The Dow Jones industrial average dropped 174 points, its biggest point drop of the year.
Weakness in the dollar – which fell sharply against the Japanese yen and lost ground against other currencies – helped send crude futures soaring past $51 per barrel. A barrel of light crude settled at $51.15, up $2.80, on the New York Mercantile Exchange.
The surge in crude futures sparked fears that the stock market would tumble further. That overshadowed strong earnings from Dow component Home Depot and merger talks between Federated Department Stores and May Department Stores.
“This distressing news about oil prices is really nagging at investors,” said Joseph Battipaglia, chief investment officer at Ryan Beck & Co. “It’s not enough to break the camel’s back, but that pressure will be there for a while.”
The Dow fell 174.02, or 1.61%, to 10,611.20, its lowest close since February 3.
Broader stock indicators also fell substantially. The Standard & Poor’s 500 index was down 17.43, or 1.45%, at 1,184.16, its lowest level since January 31, and the Nasdaq composite index dropped 28.30, or 1.37%, to 2,030.32, its worst close since January 25.
The Conference Board reported that consumer confidence fell slightly in February, following January’s losses on the stock market, continued high energy prices and slow job growth.
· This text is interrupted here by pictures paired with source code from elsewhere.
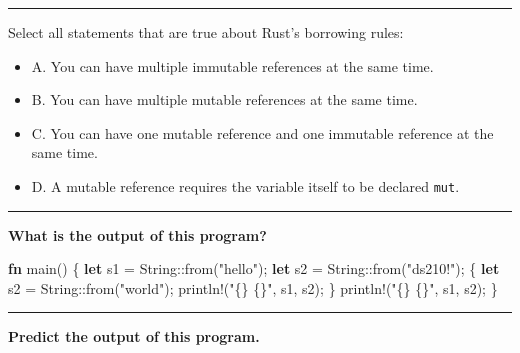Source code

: \documentclass[
  11pt,
]{article}
\newenvironment{Shaded}{}{}
\newcommand{\DataTypeTok}[1]{\textcolor[rgb]{0.56,0.13,0.00}{#1}}
\newcommand{\KeywordTok}[1]{\textcolor[rgb]{0.00,0.44,0.13}{\textbf{#1}}}
\newcommand{\NormalTok}[1]{#1}
\newcommand{\OperatorTok}[1]{\textcolor[rgb]{0.40,0.40,0.40}{#1}}
\newcommand{\PreprocessorTok}[1]{\textcolor[rgb]{0.74,0.48,0.00}{#1}}
\newcommand{\StringTok}[1]{\textcolor[rgb]{0.25,0.44,0.63}{#1}}
\providecommand{\tightlist}{%
  \setlength{\itemsep}{0pt}\setlength{\parskip}{0pt}}
\begin{document}
\begin{center}\rule{0.5\linewidth}{0.5pt}\end{center}

Select all statements that are true about Rust's borrowing rules:

\begin{itemize}
\tightlist
\item[$\square$]
  A. You can have multiple immutable references at the same time.
\item[$\square$]
  B. You can have multiple mutable references at the same time.
\item[$\square$]
  C. You can have one mutable reference and one immutable reference at
  the same time.
\item[$\square$]
  D. A mutable reference requires the variable itself to be declared
  \texttt{mut}.
\end{itemize}

\begin{center}\rule{0.5\linewidth}{0.5pt}\end{center}

\textbf{What is the output of this program?}

\begin{Shaded}
\begin{Highlighting}[]
\KeywordTok{fn}\NormalTok{ main() }\OperatorTok{\{}
    \KeywordTok{let}\NormalTok{ s1 }\OperatorTok{=} \DataTypeTok{String}\PreprocessorTok{::}\NormalTok{from(}\StringTok{"hello"}\NormalTok{)}\OperatorTok{;}
    \KeywordTok{let}\NormalTok{ s2 }\OperatorTok{=} \DataTypeTok{String}\PreprocessorTok{::}\NormalTok{from(}\StringTok{"ds210!"}\NormalTok{)}\OperatorTok{;}
    \OperatorTok{\{}
        \KeywordTok{let}\NormalTok{ s2 }\OperatorTok{=} \DataTypeTok{String}\PreprocessorTok{::}\NormalTok{from(}\StringTok{"world"}\NormalTok{)}\OperatorTok{;}
        \PreprocessorTok{println!}\NormalTok{(}\StringTok{"\{\} \{\}"}\OperatorTok{,}\NormalTok{ s1}\OperatorTok{,}\NormalTok{ s2)}\OperatorTok{;}
    \OperatorTok{\}}
    \PreprocessorTok{println!}\NormalTok{(}\StringTok{"\{\} \{\}"}\OperatorTok{,}\NormalTok{ s1}\OperatorTok{,}\NormalTok{ s2)}\OperatorTok{;}
\OperatorTok{\}}
\end{Highlighting}
\end{Shaded}

\begin{center}\rule{0.5\linewidth}{0.5pt}\end{center}

\textbf{Predict the output of this program.}
\end{document}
The independent research group’s confidence index fll to 104 from a revised 105.1 in January
The dollar’s drop was a negative for oil prices, since most major transactions are conducted in dollars, and foreign oil producers must charge more in order to make up for the falling value of the greenback.
The dollar also pushed bond prices slightly lower, with the yield on the 10-year Treasury note rising to 4.29%. Gold prices rose as investors hedged against the dollar’s losses.
And after last week’s jump in wholesale prices, many investors were bearish on January’s Consumer Price Index, due out tomorrow, fearing that a jump in consumer prices could be yet another sign of inflation.
“We’re very sensitive to any type of inflationary indications that are out there, whether it’s the weaker dollar or if it’s fear of tomorrow’s CPI number,” said Scott Wren, equity strategist for AG Edwards & Sons.
”Between a lower dollar and higher oil and the bond market a little weak here, you’re seeing an inflation scare coming on a little bit.”
Home Depot said its earnings rose 10% for the fourth quarter, meeting Wall Street’s profit forecast of 47 cents a share. The home improvement giant also reiterated its outlook for the full year. Home Depot lost $1.74 to $40.28, however, as many investors were hoping for a stronger forecast.
Federated fell $1.43 to $55.29 as the company reported profits that beat Wall Street expectations by one cent per share. Revenues, however, fell short for the quarter, and the owner of Macy’s and Bloomingdale’s department stores said its first-quarter profits could fall short of forecasts.
Federated’s stock was also pressured by reports that merger discussions with May were moving forward. The New York Times reported that May was suspending its search for a new chief executive officer because of the progress in talks with Federated. May rose 17 cents to $33.62.
Novartis AG added $1.56 to $50.46 as the drug maker announced plans to buy German generic drug maker Hexal AG and US drug maker Eon Labs for a total of $8.3bn (€6.3bn) in cash. Eon Labs surged $2.56 to $30.48.
Declining issues outnumbered advancers by about three to one on the New York Stock Exchange, where volume was heavy.
The Russell 2000 index of smaller companies was down 12.20, or 1.94%, at 617.93.